Anjy Ou: The instruments bounce off the walls of the production, so it sounds more like Amara La Negra is singing to a room stripped bare of the trappings of a relationship, as opposed to one occupied by her lover. She explains her dilemma simply, with pop culture metaphors easy to grasp, as if speaking too plainly would hurt too much. (“Hold your cell phone tighter than me” is a sucker punch.) What drags the song down is its lacklustre chorus — it feels more like the performance of hurt than the experience of it.

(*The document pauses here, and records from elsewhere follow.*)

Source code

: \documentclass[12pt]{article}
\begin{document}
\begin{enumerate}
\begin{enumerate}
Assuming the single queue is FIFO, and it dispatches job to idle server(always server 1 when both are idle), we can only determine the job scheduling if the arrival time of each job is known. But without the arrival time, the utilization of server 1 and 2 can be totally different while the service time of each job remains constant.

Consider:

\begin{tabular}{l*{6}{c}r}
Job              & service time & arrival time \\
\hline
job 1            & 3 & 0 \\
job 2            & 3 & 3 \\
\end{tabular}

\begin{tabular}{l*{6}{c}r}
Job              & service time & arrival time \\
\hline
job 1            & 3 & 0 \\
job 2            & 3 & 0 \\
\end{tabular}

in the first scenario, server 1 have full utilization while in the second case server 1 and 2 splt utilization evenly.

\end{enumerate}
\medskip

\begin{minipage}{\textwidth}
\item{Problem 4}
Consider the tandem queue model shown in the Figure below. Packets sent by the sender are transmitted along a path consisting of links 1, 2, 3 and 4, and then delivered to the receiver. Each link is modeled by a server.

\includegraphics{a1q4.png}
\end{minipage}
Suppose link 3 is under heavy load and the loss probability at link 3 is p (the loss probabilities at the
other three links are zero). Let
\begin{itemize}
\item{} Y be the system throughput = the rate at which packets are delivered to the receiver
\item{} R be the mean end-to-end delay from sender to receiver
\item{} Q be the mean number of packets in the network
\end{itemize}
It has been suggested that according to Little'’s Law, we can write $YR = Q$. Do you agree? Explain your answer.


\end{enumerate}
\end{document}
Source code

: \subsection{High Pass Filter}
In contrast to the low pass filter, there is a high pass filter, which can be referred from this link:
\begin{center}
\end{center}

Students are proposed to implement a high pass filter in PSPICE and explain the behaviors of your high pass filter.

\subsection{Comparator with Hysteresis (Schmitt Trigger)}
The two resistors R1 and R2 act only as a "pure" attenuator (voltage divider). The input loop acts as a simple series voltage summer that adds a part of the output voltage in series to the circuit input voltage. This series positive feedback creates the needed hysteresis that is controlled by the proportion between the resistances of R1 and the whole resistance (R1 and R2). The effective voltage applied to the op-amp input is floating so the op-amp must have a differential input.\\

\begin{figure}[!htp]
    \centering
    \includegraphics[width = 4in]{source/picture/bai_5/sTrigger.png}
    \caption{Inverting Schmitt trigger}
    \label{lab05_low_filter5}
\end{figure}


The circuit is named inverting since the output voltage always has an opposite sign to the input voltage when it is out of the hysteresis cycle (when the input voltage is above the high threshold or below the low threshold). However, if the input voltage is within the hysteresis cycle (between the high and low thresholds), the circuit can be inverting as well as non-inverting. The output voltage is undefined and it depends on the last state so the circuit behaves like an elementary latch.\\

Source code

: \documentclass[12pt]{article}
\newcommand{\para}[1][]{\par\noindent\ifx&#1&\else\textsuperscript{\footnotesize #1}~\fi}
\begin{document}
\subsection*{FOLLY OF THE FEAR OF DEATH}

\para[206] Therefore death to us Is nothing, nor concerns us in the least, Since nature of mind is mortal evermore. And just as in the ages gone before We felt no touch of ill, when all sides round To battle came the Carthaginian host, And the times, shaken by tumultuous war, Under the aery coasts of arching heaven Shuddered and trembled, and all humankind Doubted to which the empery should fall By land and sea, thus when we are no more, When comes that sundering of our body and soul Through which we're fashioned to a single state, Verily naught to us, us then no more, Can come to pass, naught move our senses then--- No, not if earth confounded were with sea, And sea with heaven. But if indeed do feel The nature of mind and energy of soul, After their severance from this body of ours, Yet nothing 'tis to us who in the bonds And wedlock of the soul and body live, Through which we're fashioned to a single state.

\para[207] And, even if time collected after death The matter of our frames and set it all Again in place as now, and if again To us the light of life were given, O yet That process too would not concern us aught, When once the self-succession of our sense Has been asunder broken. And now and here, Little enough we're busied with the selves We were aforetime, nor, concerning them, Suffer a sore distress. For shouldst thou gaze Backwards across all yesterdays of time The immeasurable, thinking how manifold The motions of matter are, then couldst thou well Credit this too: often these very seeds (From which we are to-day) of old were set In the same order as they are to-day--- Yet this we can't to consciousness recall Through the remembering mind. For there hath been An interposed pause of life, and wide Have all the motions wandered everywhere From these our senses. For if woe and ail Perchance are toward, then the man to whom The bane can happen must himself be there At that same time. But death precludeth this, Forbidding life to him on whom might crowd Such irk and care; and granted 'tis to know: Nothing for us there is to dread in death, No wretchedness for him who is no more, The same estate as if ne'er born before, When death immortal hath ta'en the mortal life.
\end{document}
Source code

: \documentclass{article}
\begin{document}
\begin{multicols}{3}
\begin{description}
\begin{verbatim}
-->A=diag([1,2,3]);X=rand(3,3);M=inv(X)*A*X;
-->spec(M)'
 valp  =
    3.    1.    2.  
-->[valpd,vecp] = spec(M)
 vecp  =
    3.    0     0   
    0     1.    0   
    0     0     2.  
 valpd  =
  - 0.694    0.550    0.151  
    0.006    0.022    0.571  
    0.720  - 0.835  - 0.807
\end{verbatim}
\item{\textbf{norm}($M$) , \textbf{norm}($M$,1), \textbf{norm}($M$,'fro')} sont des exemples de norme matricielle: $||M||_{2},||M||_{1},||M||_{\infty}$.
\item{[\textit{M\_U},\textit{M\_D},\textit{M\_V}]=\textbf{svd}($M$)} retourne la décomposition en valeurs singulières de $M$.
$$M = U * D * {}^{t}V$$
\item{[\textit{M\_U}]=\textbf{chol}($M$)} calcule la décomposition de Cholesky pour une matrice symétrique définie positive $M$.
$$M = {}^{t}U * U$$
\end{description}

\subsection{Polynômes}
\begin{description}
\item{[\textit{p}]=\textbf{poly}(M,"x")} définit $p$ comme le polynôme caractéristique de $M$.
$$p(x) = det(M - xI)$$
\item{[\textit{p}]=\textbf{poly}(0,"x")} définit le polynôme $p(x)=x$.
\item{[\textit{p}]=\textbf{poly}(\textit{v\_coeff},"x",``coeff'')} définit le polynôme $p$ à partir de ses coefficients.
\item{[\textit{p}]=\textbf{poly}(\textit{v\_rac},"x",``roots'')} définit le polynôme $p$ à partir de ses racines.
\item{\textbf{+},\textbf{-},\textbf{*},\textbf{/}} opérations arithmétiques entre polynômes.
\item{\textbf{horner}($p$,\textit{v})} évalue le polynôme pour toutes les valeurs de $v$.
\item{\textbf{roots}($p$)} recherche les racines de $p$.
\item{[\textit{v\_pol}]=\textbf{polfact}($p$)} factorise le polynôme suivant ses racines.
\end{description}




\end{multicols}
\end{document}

Dorian Sinclair: Without delving too far into my own sordid romantic history, “At night when you’re falling asleep/Hold your cellphone tighter than me” is a very real couplet, one that captures a moment in a relationship that I’m not sure I’ve seen previously expressed so vividly and succinctly. Part of what makes it land so well, though, is the overall wistfulness that suffuses the production, from the distant fuzz at the beginning to the picked guitar at the close. Most of all, though, it’s present in Amara’s vocal, which provides the quiet resignation needed to really drive the song home.

Stephen Eisermann: A tad underproduced and slightly generic, but Amara really shines here. Her voice fills all the holes left behind by the lack of production, and her natural phrasing works flawlessly as she transitions between English and the Spanish words littered throughout. “Insecure” shows that her voice can pierce anything, and that’s quite a gift to have.

Iain Mew: There’s enough going on in the wordplay and language-switching that the first impression is of how smooth and controlled and playful she is. That lets the sadness really seep in and take hold over time too.

Alfred Soto: “Hold your cellphone tighter than me” is an insight for our times, and Amara ravishes it with a measured, throaty attention. Catty and coy, exposed yet defiant, she’s a pleasure to listen to.